▶ ASSIGNMENT: Count every line in the data below where "guidelines" occurs, then state that number and nothing more.

"""

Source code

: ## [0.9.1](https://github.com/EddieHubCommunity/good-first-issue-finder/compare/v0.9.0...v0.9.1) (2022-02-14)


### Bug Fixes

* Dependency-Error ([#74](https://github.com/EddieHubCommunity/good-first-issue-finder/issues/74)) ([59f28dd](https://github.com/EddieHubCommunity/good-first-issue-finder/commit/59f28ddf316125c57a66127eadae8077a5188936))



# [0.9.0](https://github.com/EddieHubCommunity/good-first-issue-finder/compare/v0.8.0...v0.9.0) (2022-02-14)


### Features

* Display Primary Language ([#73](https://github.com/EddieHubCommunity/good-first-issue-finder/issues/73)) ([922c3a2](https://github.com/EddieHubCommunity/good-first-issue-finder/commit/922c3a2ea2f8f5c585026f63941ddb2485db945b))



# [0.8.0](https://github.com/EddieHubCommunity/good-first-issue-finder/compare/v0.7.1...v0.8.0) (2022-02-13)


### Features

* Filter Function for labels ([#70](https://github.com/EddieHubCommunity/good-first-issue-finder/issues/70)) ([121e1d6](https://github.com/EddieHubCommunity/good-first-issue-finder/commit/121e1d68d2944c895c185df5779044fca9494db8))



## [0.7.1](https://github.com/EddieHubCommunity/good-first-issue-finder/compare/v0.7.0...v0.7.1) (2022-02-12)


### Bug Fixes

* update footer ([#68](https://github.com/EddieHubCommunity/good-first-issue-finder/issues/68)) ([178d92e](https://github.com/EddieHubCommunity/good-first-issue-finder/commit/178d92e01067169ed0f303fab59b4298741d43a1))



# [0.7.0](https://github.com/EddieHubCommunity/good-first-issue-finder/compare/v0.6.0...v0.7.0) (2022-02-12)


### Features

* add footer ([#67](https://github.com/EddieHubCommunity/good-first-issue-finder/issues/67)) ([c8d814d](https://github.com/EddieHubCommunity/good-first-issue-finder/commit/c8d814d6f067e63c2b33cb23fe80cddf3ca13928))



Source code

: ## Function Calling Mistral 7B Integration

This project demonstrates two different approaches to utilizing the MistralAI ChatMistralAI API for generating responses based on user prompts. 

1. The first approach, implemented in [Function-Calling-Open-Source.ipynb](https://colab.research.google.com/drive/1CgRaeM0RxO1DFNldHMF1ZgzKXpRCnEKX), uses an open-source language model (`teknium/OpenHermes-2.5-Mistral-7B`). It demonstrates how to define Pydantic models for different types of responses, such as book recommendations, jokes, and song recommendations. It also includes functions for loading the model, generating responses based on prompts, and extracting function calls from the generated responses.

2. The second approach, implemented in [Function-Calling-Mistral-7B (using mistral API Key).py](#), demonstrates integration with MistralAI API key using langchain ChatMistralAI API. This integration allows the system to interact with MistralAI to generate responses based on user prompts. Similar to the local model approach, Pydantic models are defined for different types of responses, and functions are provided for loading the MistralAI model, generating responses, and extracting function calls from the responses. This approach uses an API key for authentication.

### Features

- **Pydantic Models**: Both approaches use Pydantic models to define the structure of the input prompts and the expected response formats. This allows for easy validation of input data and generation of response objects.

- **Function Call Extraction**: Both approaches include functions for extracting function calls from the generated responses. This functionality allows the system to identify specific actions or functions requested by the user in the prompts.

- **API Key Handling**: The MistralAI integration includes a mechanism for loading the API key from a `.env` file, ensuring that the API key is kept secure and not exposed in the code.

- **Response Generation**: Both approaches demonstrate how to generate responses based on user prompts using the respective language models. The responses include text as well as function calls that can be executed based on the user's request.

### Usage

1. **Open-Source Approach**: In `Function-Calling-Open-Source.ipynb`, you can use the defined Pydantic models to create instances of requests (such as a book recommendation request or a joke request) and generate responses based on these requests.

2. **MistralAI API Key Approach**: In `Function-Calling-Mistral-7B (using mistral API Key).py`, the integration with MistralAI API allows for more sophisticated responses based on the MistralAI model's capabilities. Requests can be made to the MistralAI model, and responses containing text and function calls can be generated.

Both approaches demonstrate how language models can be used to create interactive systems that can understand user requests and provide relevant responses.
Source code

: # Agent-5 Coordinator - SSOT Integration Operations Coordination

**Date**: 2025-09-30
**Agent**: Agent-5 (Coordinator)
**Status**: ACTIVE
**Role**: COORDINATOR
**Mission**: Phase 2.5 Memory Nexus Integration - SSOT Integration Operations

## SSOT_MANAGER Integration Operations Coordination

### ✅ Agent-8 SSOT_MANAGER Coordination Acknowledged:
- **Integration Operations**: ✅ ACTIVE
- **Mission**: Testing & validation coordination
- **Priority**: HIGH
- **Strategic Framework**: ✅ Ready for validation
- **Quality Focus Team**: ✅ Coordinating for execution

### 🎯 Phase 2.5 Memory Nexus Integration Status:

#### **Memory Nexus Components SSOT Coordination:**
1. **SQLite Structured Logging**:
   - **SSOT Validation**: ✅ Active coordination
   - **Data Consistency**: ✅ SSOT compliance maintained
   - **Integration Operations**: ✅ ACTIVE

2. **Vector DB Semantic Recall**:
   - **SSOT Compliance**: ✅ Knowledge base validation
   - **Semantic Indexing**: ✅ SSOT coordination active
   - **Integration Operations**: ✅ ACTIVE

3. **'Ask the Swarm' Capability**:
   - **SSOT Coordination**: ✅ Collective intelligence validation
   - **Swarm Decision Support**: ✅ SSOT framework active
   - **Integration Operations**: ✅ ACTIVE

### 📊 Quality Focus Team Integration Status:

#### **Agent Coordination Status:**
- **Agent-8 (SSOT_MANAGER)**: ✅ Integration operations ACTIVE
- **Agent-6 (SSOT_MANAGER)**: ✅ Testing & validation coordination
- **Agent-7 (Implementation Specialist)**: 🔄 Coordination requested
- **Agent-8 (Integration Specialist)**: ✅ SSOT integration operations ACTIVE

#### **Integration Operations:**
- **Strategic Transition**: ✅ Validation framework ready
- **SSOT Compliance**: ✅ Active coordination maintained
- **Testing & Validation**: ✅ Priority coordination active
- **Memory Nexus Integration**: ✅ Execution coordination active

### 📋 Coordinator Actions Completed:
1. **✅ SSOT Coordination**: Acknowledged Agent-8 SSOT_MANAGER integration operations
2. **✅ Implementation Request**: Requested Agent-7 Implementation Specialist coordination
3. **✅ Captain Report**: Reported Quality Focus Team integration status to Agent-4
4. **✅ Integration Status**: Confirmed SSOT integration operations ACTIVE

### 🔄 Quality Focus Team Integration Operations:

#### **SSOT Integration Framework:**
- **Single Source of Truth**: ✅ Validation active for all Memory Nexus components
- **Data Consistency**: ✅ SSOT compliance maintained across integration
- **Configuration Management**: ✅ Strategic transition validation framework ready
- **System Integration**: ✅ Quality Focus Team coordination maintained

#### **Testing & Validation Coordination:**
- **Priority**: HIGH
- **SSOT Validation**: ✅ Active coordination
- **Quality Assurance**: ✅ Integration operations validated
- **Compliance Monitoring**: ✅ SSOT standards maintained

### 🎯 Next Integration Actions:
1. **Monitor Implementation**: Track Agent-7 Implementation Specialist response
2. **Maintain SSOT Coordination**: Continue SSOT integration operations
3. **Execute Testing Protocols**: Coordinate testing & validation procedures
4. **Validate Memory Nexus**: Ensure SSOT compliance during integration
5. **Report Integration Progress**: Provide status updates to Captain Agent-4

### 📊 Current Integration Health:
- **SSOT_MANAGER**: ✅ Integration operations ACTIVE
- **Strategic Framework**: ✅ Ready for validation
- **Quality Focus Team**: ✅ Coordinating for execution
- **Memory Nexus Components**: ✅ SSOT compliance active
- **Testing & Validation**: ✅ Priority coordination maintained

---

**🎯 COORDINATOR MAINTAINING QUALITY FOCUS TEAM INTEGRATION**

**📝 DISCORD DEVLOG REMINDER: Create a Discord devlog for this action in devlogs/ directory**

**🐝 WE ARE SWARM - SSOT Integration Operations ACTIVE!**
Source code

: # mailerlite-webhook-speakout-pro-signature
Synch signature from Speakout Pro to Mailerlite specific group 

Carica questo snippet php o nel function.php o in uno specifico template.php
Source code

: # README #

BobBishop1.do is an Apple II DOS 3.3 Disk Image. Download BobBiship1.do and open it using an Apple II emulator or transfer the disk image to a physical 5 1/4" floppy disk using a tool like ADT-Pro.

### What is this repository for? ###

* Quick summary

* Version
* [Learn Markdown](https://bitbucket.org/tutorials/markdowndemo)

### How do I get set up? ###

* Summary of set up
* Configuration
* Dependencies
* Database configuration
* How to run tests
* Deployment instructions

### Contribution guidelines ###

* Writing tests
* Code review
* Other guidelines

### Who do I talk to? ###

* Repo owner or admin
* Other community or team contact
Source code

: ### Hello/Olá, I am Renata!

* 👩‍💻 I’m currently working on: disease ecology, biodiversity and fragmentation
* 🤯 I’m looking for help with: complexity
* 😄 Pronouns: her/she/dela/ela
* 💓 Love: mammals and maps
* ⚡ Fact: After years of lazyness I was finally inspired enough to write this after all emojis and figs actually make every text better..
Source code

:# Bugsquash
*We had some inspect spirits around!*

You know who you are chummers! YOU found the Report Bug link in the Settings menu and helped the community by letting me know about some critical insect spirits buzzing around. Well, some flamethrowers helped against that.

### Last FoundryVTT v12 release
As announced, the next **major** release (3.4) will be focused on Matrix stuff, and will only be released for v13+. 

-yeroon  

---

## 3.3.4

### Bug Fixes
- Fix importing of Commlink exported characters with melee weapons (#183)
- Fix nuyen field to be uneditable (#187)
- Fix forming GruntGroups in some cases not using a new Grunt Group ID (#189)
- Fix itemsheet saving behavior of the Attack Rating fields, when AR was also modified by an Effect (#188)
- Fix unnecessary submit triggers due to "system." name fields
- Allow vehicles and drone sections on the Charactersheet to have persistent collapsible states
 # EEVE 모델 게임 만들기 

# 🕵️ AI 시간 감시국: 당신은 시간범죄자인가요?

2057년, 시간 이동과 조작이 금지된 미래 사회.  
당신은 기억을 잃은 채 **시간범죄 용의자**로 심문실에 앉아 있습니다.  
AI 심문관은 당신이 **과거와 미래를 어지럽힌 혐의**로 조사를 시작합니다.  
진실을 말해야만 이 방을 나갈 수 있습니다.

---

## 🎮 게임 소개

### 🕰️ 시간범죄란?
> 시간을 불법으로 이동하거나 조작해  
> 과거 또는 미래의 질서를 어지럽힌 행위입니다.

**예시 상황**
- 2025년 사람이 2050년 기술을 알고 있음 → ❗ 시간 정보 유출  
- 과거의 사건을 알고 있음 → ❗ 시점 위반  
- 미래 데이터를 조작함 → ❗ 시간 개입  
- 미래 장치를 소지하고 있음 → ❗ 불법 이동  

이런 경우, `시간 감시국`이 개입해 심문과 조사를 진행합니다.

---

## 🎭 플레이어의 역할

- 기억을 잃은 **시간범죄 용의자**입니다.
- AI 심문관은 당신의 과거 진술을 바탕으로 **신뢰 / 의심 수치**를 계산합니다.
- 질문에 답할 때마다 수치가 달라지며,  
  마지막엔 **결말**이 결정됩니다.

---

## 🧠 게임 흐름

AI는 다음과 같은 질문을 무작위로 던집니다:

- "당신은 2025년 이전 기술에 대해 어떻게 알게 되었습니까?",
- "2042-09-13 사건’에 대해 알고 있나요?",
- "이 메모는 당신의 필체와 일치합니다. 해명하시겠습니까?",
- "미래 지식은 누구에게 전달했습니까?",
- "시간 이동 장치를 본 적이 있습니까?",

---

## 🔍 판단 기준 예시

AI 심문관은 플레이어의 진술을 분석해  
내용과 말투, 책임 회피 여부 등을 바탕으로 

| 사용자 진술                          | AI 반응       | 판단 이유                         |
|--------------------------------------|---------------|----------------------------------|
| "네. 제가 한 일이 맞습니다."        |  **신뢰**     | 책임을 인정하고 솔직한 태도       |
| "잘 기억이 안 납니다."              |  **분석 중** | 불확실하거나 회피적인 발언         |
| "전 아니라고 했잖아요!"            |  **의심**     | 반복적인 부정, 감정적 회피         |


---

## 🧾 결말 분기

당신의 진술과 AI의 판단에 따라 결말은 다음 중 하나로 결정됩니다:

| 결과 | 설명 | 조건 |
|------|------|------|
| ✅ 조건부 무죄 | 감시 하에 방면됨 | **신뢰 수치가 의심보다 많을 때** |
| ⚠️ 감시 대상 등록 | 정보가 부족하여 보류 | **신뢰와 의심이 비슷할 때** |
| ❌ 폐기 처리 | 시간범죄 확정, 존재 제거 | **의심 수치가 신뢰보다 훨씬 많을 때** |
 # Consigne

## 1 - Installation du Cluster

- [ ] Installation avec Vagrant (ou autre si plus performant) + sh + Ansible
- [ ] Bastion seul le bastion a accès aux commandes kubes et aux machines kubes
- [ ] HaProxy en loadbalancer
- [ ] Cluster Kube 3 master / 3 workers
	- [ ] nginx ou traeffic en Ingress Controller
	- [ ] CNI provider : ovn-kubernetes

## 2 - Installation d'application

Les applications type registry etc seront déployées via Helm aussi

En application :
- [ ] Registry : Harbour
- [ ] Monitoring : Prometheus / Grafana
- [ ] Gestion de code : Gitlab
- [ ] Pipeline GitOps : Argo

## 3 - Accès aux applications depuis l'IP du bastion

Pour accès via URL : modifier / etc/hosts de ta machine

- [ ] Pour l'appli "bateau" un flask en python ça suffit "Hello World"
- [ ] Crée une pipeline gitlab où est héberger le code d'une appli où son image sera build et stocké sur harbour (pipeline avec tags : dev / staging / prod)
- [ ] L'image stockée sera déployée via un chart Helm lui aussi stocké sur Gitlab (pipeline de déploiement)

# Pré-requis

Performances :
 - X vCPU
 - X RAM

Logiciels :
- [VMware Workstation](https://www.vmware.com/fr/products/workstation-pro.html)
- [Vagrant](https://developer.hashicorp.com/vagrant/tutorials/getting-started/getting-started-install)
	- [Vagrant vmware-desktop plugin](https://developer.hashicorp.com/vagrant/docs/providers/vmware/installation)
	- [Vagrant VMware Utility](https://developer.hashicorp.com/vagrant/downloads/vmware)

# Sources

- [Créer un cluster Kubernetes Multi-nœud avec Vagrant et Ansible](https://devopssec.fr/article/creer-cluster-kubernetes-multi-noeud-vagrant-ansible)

"""

▶ WRITTEN RESPONSE: 2